Beam Search Description
Description.
Beam search is a pruned breadth-first search algorithm.
At each step $t$, beam search constructs a candidate set $\mathcal{C}_t$ consisting of all combinations of length $t-1$ sequences from the previous hypothesis set $Y_{t-1}$ and a single new token $y$ from vocabulary $\mathcal{V}$.
The $B$ ("beam width") most likely sequences from the candidate set define the updated hypothesis set $Y_t$.
We use a
beam width of $\boldsymbol{B=256}$. The
size of the vocabulary $\boldsymbol{\mathcal{V}}$ is 100, corresponding to the number of bins used in the
discretization procedure.$^1$
Notation
Following the presentation in
Meister et al., 2020, we have overloaded $\log P_\theta(\cdot \mid \mathbf{x})$ to define the likelihood of a set of sequences in addition to that of a single sequence: $\log P_\theta(Y \mid \mathbf{x}) = \sum_{\mathbf{y} \in Y} \log P_\theta(\mathbf{y} \mid \mathbf{x})$.

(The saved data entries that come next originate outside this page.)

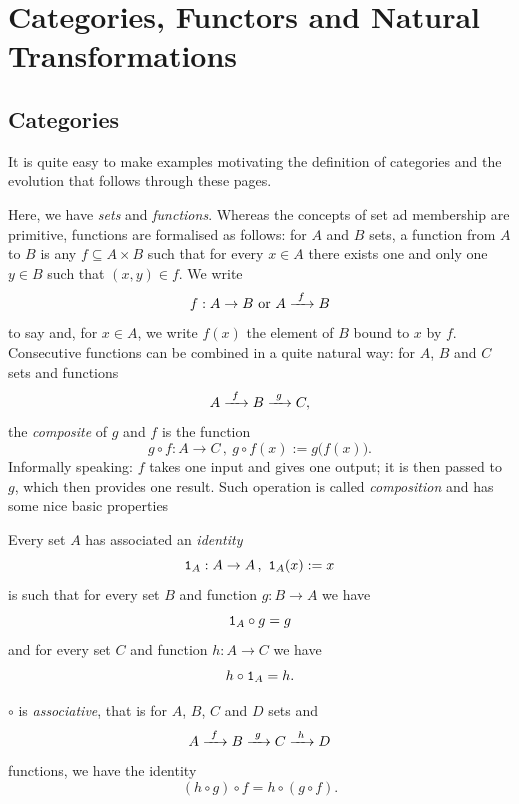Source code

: 
\chapter{Categories, Functors and Natural Transformations}

\section{Categories}

It is quite easy to make examples motivating the definition of
categories and the evolution that follows through these pages.

\begin{example}\label{example:Set}
  Here, we have {\em sets} and {\em functions}. Whereas the concepts of
  set ad membership are primitive, functions are formalised as follows:
  for \(A\) and \(B\) sets, a function from \(A\) to \(B\) is any
  \(f \subseteq A \times B\) such that for every \(x \in A\) there exists one and only
  one \(y \in B\) such that \((x, y ) \in f\). We write
  \[
    f : A \to B \ \text{or} \ A \functo f B
  \]
  to say  and, for
  \(x \in A\), we write \(f(x)\) the element of \(B\) bound to \(x\) by
  \(f\). Consecutive functions can be combined in a quite natural way:
  for \(A\), \(B\) and \(C\) sets and functions
  \[
    A \functo{f} B \functo {g} C ,
  \]
  the {\em composite} of \(g\) and \(f\) is the function
  \[
    g \circ f : A \to C \,,\ g \circ f(x) := g\big(f(x)\big) .
  \]
  Informally speaking: \(f\) takes one input and gives one output; it is
  then passed to \(g\), which then provides one result. Such operation
  is called {\em composition} and has some nice basic properties
  \begin{tcbenum}
  \item Every set \(A\) has associated an {\em identity}
    \[
      \id_A : A \to A \,,\ \id_A (x) := x
    \]
    is such that for every set \(B\) and function \(g : B \to A\) we have
    \[
      \id_A \circ g = g
    \]
    and for every set \(C\) and function \(h : A \to C\) we have
    \[
      h \circ \id_A = h .
    \]
  \item \(\circ\) is {\em associative}, that is for \(A\), \(B\), \(C\) and
    \(D\) sets and
    \[
      A \functo{f} B \functo{g} C \functo{h} D
    \]
    functions, we have the identity
    \[
      (h \circ g) \circ f = h \circ (g \circ f) .
    \]
  \end{tcbenum}
\end{example}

We use $\small{(\;)}$ to denote the empty sequence and $\circ$ to represent the concatenation operation.
Planning with beam search.
Algorithm 1 is presented in an abstracted form so as to apply to a generic sequence generation problem.
To use beam search for control, we use the last $c$ transitions (the "context size") of the current trajectory as the input $\mathbf{x}$, corresponding to the most recent $c \cdot (N + M + 2)$ tokens.$^2$
Similarly, when evaluating the likelihood of a generated sequence $\mathbf{y}$, only the most recent $c$ transitions of the sequence are passed as input to the model $P_\theta$.
We use a
context size of $\boldsymbol{c=5}$.
We use a
planning horizon of $10$ transitions, corresponding to a generated
sequence length of $\boldsymbol{T=10 \cdot (N + M + 2)}$ tokens.
For example, in the Hopper benchmark, $T = 10 \cdot (11 + 3 + 2) = 160$.
$^1$Because the beam width is larger than the vocabulary size, at $t=1$ of Algorithm 1 we can fit all single tokens in the hypothesis set $Y_1$. At $t=2$, when there are $100^2$ options, we must begin pruning.
To account for this edge case, the size constraint in line 4,
$|Y| = B$,
could be more precisely rewritten as
$|Y| = \min(B, |Y_{t-1}| * | \mathcal{V} |)$, but we present the simpler version in the pseudocode description for conceptual clarity.
$^2$$N+M+2$ accounts for $N$-dimensional states, $M$-dimensional actions, and scalar rewards and rewards-to-go.